----- DATA TO USE -----

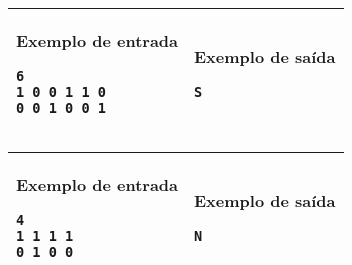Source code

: \newpage
\begin{table}[!h]
\centering
\begin{tabular}{|l|l|}
\hline
\begin{minipage}[t]{3in}
\textbf{Exemplo de entrada}
\begin{verbatim}
6
1 0 0 1 1 0 
0 0 1 0 0 1 
\end{verbatim}
\vspace{1mm}
\end{minipage}
&
\begin{minipage}[t]{3in}
\textbf{Exemplo de saída}
\begin{verbatim}
S
\end{verbatim}
\vspace{1mm}
\end{minipage} \\
\hline
\end{tabular}
\end{table}

\begin{table}[!h]
\centering
\begin{tabular}{|l|l|}
\hline
\begin{minipage}[t]{3in}
\textbf{Exemplo de entrada}
\begin{verbatim}
4
1 1 1 1
0 1 0 0
\end{verbatim}
\vspace{1mm}
\end{minipage}
&
\begin{minipage}[t]{3in}
\textbf{Exemplo de saída}
\begin{verbatim}
N
\end{verbatim}
\vspace{1mm}
\end{minipage} \\
\hline
\end{tabular}
\end{table}
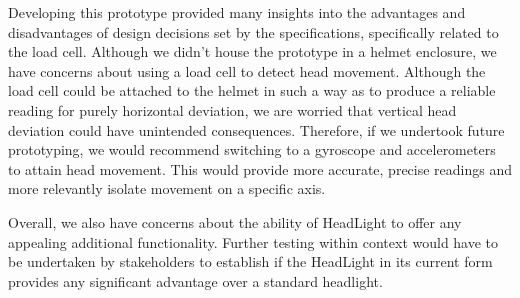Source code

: \documentclass[twoside]{article}
\begin{document}
    Developing this prototype provided many insights into the advantages and disadvantages of design decisions set by the specifications, specifically related to the load cell. Although we didn't house the prototype in a helmet enclosure, we have concerns about using a load cell to detect head movement. Although the load cell could be attached to the helmet in such a way as to produce a reliable reading for purely horizontal deviation, we are worried that vertical head deviation could have unintended consequences. Therefore, if we undertook future prototyping, we would recommend switching to a gyroscope and accelerometers to attain head movement. This would provide more accurate, precise readings and more relevantly isolate movement on a specific axis. 

    Overall, we also have concerns about the ability of HeadLight to offer any appealing additional functionality. Further testing within context would have to be undertaken by stakeholders to establish if the HeadLight in its current form provides any significant advantage over a standard headlight.

\newpage
\printbibliography
\end{document}
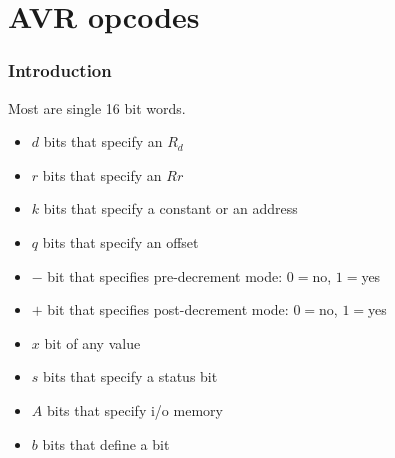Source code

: \documentclass{beamer}
\begin{document}
\section{AVR opcodes}
\begin{frame}
\frametitle{Introduction}
Most are single 16 bit words.
\\
\begin{itemize}
\item  $d$  bits that specify an $R_d$\\
\item  $r$  bits that specify an $Rr$ \\
\item  $k$  bits that specify a constant or an address\\
\item  $q$  bits that specify an offset\\
\item  $-$  bit that specifies pre-decrement mode: $0=$no, $1=$yes\\
\item  $+$  bit that specifies post-decrement mode: $0=$no, $1=$yes\\
\item  $x$  bit of any value\\
\item  $s$  bits that specify a status bit\\
\item  $A$  bits that specify i/o memory\\
\item  $b$  bits that define a bit\\
\end{itemize}
\end{frame}
\end{document}
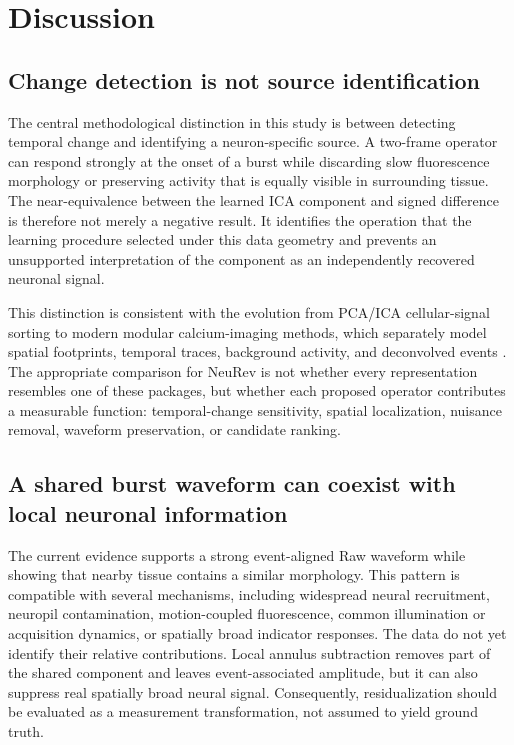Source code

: \section{Discussion}
\label{sec:discussion}

\subsection{Change detection is not source identification}

The central methodological distinction in this study is between detecting temporal change and identifying a neuron-specific source. A two-frame operator can respond strongly at the onset of a burst while discarding slow fluorescence morphology or preserving activity that is equally visible in surrounding tissue. The near-equivalence between the learned ICA component and signed difference is therefore not merely a negative result. It identifies the operation that the learning procedure selected under this data geometry and prevents an unsupported interpretation of the component as an independently recovered neuronal signal.

This distinction is consistent with the evolution from PCA/ICA cellular-signal
sorting to modern modular calcium-imaging methods, which separately model
spatial footprints, temporal traces, background activity, and deconvolved
events \citep{mukamel2009automated,pnevmatikakis2016simultaneous,giovannucci2019caiman,zhou2018cnmfe}.
The appropriate comparison for NeuRev is not whether every representation
resembles one of these packages, but whether each proposed operator contributes
a measurable function: temporal-change sensitivity, spatial localization,
nuisance removal, waveform preservation, or candidate ranking.

\subsection{A shared burst waveform can coexist with local neuronal information}

The current evidence supports a strong event-aligned Raw waveform while showing that nearby tissue contains a similar morphology. This pattern is compatible with several mechanisms, including widespread neural recruitment, neuropil contamination, motion-coupled fluorescence, common illumination or acquisition dynamics, or spatially broad indicator responses. The data do not yet identify their relative contributions. Local annulus subtraction removes part of the shared component and leaves event-associated amplitude, but it can also suppress real spatially broad neural signal. Consequently, residualization should be evaluated as a measurement transformation, not assumed to yield ground truth.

-----

PROBLEM DESCRIPTION:
What you return must match each record exactly and contain no images.

THE ANSWER:
Source code

: \newpage
\begin{table}[!h]
\centering
\begin{tabular}{|l|l|}
\hline
\begin{minipage}[t]{3in}
\textbf{Exemplo de entrada}
\begin{verbatim}
6
1 0 0 1 1 0 
0 0 1 0 0 1 
\end{verbatim}
\vspace{1mm}
\end{minipage}
&
\begin{minipage}[t]{3in}
\textbf{Exemplo de saída}
\begin{verbatim}
S
\end{verbatim}
\vspace{1mm}
\end{minipage} \\
\hline
\end{tabular}
\end{table}

\begin{table}[!h]
\centering
\begin{tabular}{|l|l|}
\hline
\begin{minipage}[t]{3in}
\textbf{Exemplo de entrada}
\begin{verbatim}
4
1 1 1 1
0 1 0 0
\end{verbatim}
\vspace{1mm}
\end{minipage}
&
\begin{minipage}[t]{3in}
\textbf{Exemplo de saída}
\begin{verbatim}
N
\end{verbatim}
\vspace{1mm}
\end{minipage} \\
\hline
\end{tabular}
\end{table}
Source code

: \documentclass[twoside]{article}
\begin{document}
    Developing this prototype provided many insights into the advantages and disadvantages of design decisions set by the specifications, specifically related to the load cell. Although we didn't house the prototype in a helmet enclosure, we have concerns about using a load cell to detect head movement. Although the load cell could be attached to the helmet in such a way as to produce a reliable reading for purely horizontal deviation, we are worried that vertical head deviation could have unintended consequences. Therefore, if we undertook future prototyping, we would recommend switching to a gyroscope and accelerometers to attain head movement. This would provide more accurate, precise readings and more relevantly isolate movement on a specific axis. 

    Overall, we also have concerns about the ability of HeadLight to offer any appealing additional functionality. Further testing within context would have to be undertaken by stakeholders to establish if the HeadLight in its current form provides any significant advantage over a standard headlight.

\newpage
\printbibliography
\end{document}
Source code

: \documentclass{beamer}
\begin{document}
\section{AVR opcodes}
\begin{frame}
\frametitle{Introduction}
Most are single 16 bit words.
\\
\begin{itemize}
\item  $d$  bits that specify an $R_d$\\
\item  $r$  bits that specify an $Rr$ \\
\item  $k$  bits that specify a constant or an address\\
\item  $q$  bits that specify an offset\\
\item  $-$  bit that specifies pre-decrement mode: $0=$no, $1=$yes\\
\item  $+$  bit that specifies post-decrement mode: $0=$no, $1=$yes\\
\item  $x$  bit of any value\\
\item  $s$  bits that specify a status bit\\
\item  $A$  bits that specify i/o memory\\
\item  $b$  bits that define a bit\\
\end{itemize}
\end{frame}
\end{document}
Source code

: \section{Discussion}
\label{sec:discussion}

\subsection{Change detection is not source identification}

The central methodological distinction in this study is between detecting temporal change and identifying a neuron-specific source. A two-frame operator can respond strongly at the onset of a burst while discarding slow fluorescence morphology or preserving activity that is equally visible in surrounding tissue. The near-equivalence between the learned ICA component and signed difference is therefore not merely a negative result. It identifies the operation that the learning procedure selected under this data geometry and prevents an unsupported interpretation of the component as an independently recovered neuronal signal.

This distinction is consistent with the evolution from PCA/ICA cellular-signal
sorting to modern modular calcium-imaging methods, which separately model
spatial footprints, temporal traces, background activity, and deconvolved
events \citep{mukamel2009automated,pnevmatikakis2016simultaneous,giovannucci2019caiman,zhou2018cnmfe}.
The appropriate comparison for NeuRev is not whether every representation
resembles one of these packages, but whether each proposed operator contributes
a measurable function: temporal-change sensitivity, spatial localization,
nuisance removal, waveform preservation, or candidate ranking.

\subsection{A shared burst waveform can coexist with local neuronal information}

The current evidence supports a strong event-aligned Raw waveform while showing that nearby tissue contains a similar morphology. This pattern is compatible with several mechanisms, including widespread neural recruitment, neuropil contamination, motion-coupled fluorescence, common illumination or acquisition dynamics, or spatially broad indicator responses. The data do not yet identify their relative contributions. Local annulus subtraction removes part of the shared component and leaves event-associated amplitude, but it can also suppress real spatially broad neural signal. Consequently, residualization should be evaluated as a measurement transformation, not assumed to yield ground truth.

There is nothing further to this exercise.